What is the simplest way to add a view to my Django (3.2) admin UI? That is, add a URL mysite.com/admin/my-view so that visiting that URL acts like the rest of admin (in particular, requires similar permissions).
There is a whole page on this, but it's not obvious to me how to piece it together.

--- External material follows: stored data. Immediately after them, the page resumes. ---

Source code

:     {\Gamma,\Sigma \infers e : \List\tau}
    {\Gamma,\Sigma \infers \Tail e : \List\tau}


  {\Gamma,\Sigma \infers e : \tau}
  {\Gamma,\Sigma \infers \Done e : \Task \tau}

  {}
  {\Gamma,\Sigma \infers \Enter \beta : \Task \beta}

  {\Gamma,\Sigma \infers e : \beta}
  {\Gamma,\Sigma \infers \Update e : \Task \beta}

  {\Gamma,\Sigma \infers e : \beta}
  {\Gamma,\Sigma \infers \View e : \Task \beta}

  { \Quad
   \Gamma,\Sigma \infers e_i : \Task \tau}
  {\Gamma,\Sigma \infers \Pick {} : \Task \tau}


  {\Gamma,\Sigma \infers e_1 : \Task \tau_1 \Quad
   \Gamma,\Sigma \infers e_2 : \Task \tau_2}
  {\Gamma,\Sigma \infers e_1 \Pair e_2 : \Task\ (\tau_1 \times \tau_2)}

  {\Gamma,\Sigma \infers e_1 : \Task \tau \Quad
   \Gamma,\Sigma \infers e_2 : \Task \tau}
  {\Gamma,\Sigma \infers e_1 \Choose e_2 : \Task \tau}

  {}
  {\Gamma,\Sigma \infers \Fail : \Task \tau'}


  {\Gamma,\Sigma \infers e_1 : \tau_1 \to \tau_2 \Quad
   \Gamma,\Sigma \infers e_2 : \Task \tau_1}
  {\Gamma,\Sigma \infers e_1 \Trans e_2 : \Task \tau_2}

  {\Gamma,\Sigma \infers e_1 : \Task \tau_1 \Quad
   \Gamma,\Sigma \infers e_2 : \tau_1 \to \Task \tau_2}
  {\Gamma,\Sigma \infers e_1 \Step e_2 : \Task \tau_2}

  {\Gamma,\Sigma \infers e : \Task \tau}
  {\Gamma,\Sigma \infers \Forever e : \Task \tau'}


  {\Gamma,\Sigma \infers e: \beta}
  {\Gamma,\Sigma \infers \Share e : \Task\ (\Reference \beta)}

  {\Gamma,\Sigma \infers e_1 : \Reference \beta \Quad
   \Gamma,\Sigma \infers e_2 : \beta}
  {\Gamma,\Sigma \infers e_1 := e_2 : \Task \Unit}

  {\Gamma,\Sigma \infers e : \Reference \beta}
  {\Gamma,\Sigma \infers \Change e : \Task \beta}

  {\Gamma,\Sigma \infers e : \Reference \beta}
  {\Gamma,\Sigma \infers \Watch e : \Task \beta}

https://docs.djangoproject.com/en/3.2/ref/contrib/admin/#adding-views-to-admin-sites says you can add a get_urls to your AdminSite class. Okay, so I need my own AdminSite class. And I need to register it in apps, maybe?
I did this:
class MyAdminSite(admin.AdminSite):
def get_urls(self):
urls = super().get_urls()
my_urls = [
path('my-view', self.my_view, name='my-view')
]
return my_urls + urls
def my_view(self, request):
# do something ..
admin_site = MyAdminSite(name='my_admin')
and this in urls.py:
from .admin import admin_site
urlpatterns = [
path('admin/', admin_site.urls),
and this in unchanged in INSTALLED_APPS in settings:
'django.contrib.admin',
But, now it only shows the admin for the one app, instead of for all the apps. So how do I get it to auto-discover all the apps like it used to? Or is there a simpler way?
P.S. There is also a question on this, but the answer didn't have enough detail for me to use it.
EDIT: I'm reading Make new custom view at django admin and Django (1.10) override AdminSite ..
EDIT 2: This was a hack, but it works for me:
from django.contrib.admin import site
admin_site._registry.update(site._registry)
I had to update in the right place (the project urls.py), perhaps when all the other admin stuff is already loaded.